Bought a new disk to replace it, ran pre-clear and started the array, all was going fine but an hour ago got non stop read error from a different disk, the rebuild is still running.

 

What should i do? stop the rebuild and power cycle the second fail disk (maybe a able issue...) ? wait until the rebuild complete and than do the power cycle?

 

Attached syslog (end of it, it big) and smart log for the second fail disk.

 

Thanks,

Oron

syslog_-_Copy.txt

ST31500341AS_9VS0LHCC-20160321-2339.txt

Link to comment

That's what I'd do, unassign the disk that was rebuilding,  select "no device" and start array, copy everything you can from both disks, starting with the most important stuff, success will depend on how bad the 2nd failed disk is, after that and if necessary you can also try to recover some data from the 1st failed disk.

 

Link to comment

OK, finished backing up most of the data, so far i just lost one movie so i dodged a bullet there.

 

What's the best way forward?

 

Replace the fail disk -> rebuild -> replace failing second disk -> rebuild

Replace second failing disk (is it a possible option in my state?) -> rebuild -> replace failed disk -> rebuild

 

TNX

 

 

Link to comment

If the 2nd failed disk drops offline again during the rebuild it will just rebuild garbage, if you copied everything you wanted from both disks I would do a new config:

 

-take a screenshot of current disk assignments

-replace the 2nd failed disk with a new one (if you have a replacement, or remove it from the array if not)

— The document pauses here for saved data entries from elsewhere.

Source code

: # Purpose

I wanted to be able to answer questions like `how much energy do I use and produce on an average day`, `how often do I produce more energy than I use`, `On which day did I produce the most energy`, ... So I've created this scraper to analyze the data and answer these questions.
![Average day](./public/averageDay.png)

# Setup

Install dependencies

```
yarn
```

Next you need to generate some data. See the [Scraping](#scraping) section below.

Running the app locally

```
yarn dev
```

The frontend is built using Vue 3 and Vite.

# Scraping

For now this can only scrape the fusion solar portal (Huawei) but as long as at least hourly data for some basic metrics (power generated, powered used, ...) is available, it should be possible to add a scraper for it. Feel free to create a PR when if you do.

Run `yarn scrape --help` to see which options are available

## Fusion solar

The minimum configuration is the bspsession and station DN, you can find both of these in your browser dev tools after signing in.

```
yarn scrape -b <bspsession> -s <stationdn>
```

-go to tools and click new config

-reassign all disks, double check that parity disk is in the parity slot

-start array to begin parity sync

-new disk(s) will have to be formatted

 

Consider upgrading to v6.2-beta, dual parity support.

 

 

Link to comment

If the 2nd failed disk drops offline again during the rebuild it will just rebuild garbage, if you copied everything you wanted from both disks I would do a new config:

 

-take a screenshot of current disk assignments

-replace the 2nd failed disk with a new one (if you have a replacement, or remove it from the array if not)

-go to tools and click new config

-reassign all disks, double check that parity disk is in the parity slot

-start array to begin parity sync

-new disk(s) will have to be formatted

 

Consider upgrading to v6.2-beta, dual parity support.

 

Hi,

 

Just want to clear the steps.

1. Go to new config

2. Remove both failed disks

3. Add the new disk (only have one precleared, the second one will be the parity disk after i replace it with a new one i already bought)

4. Make sure the parity is the same disk

5. Start the array and do a new parity

6. Copy the data back to the array

 

Is that correct ?

 

Link to comment

Basically yes, but clicking new config will unassign all disks, you can physically remove the failed disks from the server before of after doing it.

 

Then you have to reassign all disks on the main page, taking special care with the parity slot because if you assign a data disk to that slot and start the array you'll lose data.

 

When all disks are assigned click start array and a parity sync will begin.

 

If there's still any doubt ask before doing something you're not sure.

 

 

 

Link to comment

Hi,

 

The parity is building, but noticed a weird issue.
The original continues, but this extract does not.